There were only three cases of fictitious family history, two of which have been the subject of a case report.1
As public awareness of the possible genetic nature of some cancers grows, this may become a more common problem and underlines the need for confirmation of diagnoses in enough relatives to justify screening. In practice, it is usually necessary to confirm diagnoses in first and second degree relatives, the group of relatives for whom it is usually possible to obtain sufficient information.
(1) Family history can be inaccurate. This probably reflects lack of medical knowledge in the general population and mechanisms of communication within families. Rarely it is because of fictitious reporting.
(2) We recommend that diagnoses are confirmed in first and second degree relatives to justify any clinical screening. In practice, this should be achievable as most patients have access to sufficient information about these relatives, it is unusual to require information from more distant relatives, and in such situations each family tree should be judged with regard to that particular situation.

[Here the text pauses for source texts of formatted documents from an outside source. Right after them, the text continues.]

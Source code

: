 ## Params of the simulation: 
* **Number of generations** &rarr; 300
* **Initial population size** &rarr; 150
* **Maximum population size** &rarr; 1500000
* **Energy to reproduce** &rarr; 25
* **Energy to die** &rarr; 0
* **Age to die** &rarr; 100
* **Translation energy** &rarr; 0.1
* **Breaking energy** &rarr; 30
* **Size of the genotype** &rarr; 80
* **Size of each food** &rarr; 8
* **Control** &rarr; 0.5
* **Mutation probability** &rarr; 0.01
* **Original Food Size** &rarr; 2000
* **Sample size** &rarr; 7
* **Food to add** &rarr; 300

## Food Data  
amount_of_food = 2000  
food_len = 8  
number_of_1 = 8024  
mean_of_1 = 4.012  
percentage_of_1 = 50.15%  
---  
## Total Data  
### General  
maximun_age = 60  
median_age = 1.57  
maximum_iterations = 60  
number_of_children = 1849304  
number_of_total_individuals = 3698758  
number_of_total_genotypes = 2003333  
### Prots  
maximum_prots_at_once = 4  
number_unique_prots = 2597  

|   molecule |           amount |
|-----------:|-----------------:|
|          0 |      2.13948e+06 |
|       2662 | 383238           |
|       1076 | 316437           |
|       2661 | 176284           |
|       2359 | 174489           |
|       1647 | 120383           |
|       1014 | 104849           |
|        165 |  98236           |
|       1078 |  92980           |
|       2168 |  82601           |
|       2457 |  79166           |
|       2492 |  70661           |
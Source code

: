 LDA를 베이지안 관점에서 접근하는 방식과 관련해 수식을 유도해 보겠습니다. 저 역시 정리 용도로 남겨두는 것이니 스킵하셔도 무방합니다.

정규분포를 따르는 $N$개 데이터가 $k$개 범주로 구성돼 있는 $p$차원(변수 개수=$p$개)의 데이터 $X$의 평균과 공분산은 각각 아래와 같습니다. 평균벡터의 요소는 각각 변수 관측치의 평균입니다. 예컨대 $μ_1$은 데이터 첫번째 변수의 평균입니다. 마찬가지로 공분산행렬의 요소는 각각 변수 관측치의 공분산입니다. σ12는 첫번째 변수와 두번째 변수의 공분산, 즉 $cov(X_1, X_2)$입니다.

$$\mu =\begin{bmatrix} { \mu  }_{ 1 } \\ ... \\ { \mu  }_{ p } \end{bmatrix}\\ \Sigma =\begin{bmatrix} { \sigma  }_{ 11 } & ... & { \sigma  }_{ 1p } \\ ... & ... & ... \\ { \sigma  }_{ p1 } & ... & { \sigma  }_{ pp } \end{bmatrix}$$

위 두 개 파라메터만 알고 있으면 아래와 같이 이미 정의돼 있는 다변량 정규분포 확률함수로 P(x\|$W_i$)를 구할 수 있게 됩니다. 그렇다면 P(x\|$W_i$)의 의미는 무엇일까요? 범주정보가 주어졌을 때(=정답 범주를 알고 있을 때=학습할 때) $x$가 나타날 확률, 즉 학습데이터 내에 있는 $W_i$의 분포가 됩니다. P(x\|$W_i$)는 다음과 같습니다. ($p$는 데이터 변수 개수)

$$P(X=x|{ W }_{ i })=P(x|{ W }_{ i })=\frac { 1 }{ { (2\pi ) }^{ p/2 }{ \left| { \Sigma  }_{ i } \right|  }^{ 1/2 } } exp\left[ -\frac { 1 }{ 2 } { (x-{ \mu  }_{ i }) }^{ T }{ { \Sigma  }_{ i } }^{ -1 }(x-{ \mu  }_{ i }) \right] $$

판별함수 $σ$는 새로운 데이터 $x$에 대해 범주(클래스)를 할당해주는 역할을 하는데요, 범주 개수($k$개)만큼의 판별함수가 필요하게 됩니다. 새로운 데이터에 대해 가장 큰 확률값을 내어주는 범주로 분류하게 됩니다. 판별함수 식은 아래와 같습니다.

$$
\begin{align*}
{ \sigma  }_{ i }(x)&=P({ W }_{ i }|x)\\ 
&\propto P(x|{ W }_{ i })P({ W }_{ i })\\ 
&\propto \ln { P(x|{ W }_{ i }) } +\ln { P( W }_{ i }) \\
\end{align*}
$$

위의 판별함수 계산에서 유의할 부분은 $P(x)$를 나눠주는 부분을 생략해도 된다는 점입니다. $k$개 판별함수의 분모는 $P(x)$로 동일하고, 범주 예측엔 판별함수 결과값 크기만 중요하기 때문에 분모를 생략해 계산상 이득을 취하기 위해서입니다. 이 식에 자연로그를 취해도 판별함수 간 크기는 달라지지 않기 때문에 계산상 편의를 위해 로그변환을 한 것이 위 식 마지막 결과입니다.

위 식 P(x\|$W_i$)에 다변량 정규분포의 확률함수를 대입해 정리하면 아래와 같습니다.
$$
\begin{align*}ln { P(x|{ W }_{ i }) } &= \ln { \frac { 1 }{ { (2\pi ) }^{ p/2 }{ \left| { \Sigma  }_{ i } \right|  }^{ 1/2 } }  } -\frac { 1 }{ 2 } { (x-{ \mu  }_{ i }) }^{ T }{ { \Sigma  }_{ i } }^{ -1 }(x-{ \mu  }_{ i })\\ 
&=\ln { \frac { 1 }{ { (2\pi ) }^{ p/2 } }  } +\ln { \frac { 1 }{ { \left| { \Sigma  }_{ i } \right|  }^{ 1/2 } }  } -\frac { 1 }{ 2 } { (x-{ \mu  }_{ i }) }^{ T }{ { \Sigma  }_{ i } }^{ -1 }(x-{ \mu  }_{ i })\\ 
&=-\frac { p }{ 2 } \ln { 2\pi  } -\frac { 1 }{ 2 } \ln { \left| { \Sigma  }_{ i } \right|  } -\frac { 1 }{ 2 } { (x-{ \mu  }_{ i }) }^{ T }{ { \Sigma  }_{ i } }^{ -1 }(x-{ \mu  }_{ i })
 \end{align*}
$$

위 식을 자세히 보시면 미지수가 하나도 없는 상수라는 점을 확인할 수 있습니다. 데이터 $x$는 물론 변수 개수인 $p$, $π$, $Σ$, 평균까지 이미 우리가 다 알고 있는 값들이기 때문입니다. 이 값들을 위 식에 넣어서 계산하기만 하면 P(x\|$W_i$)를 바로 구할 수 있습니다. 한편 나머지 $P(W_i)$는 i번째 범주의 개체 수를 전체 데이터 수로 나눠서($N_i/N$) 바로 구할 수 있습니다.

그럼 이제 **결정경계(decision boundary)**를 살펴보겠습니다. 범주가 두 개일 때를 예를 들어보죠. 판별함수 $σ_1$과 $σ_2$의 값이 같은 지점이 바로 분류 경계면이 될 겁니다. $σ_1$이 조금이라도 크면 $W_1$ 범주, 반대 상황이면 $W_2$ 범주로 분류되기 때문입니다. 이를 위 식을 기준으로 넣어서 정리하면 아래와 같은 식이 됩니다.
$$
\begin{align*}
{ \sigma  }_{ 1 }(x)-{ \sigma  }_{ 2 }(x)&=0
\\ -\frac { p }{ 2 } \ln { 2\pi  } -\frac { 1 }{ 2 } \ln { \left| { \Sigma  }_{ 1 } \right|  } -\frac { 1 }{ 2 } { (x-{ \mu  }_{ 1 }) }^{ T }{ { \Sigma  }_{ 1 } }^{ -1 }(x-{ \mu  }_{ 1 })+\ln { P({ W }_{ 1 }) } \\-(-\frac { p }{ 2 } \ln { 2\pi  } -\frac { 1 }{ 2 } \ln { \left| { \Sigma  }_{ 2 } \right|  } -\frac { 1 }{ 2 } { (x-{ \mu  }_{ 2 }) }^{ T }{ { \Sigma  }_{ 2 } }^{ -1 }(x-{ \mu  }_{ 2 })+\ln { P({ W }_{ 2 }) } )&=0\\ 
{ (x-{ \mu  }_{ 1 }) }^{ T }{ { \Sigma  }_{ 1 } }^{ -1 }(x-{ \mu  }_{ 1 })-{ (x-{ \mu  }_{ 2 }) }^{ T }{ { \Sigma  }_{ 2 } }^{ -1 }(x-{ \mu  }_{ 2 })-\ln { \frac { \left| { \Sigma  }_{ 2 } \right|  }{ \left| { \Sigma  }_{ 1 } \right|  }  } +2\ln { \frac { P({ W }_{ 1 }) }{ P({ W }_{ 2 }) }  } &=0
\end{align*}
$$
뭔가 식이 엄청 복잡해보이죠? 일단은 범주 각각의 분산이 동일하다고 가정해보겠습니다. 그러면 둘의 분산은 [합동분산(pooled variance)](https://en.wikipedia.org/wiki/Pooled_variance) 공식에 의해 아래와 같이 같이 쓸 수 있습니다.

Since undertaking this study we have introduced preclinic questionnaires in Newcastle and that has improved the ease with which diagnoses can be confirmed. We also ask on these questionnaires to see any relevant death certificates. We would therefore recommend using a proforma for collection of information concerning affected relatives that will be sufficient to obtain information from the cancer registries or through medical records. In the Northern region, confirmation by use of cancer registries using a standardised form greatly increased efficiency of time spent confirming diagnoses in these families and we would recommend it as a first line in attempting to confirm diagnoses, unless the family or referring doctor provide definite confirmation.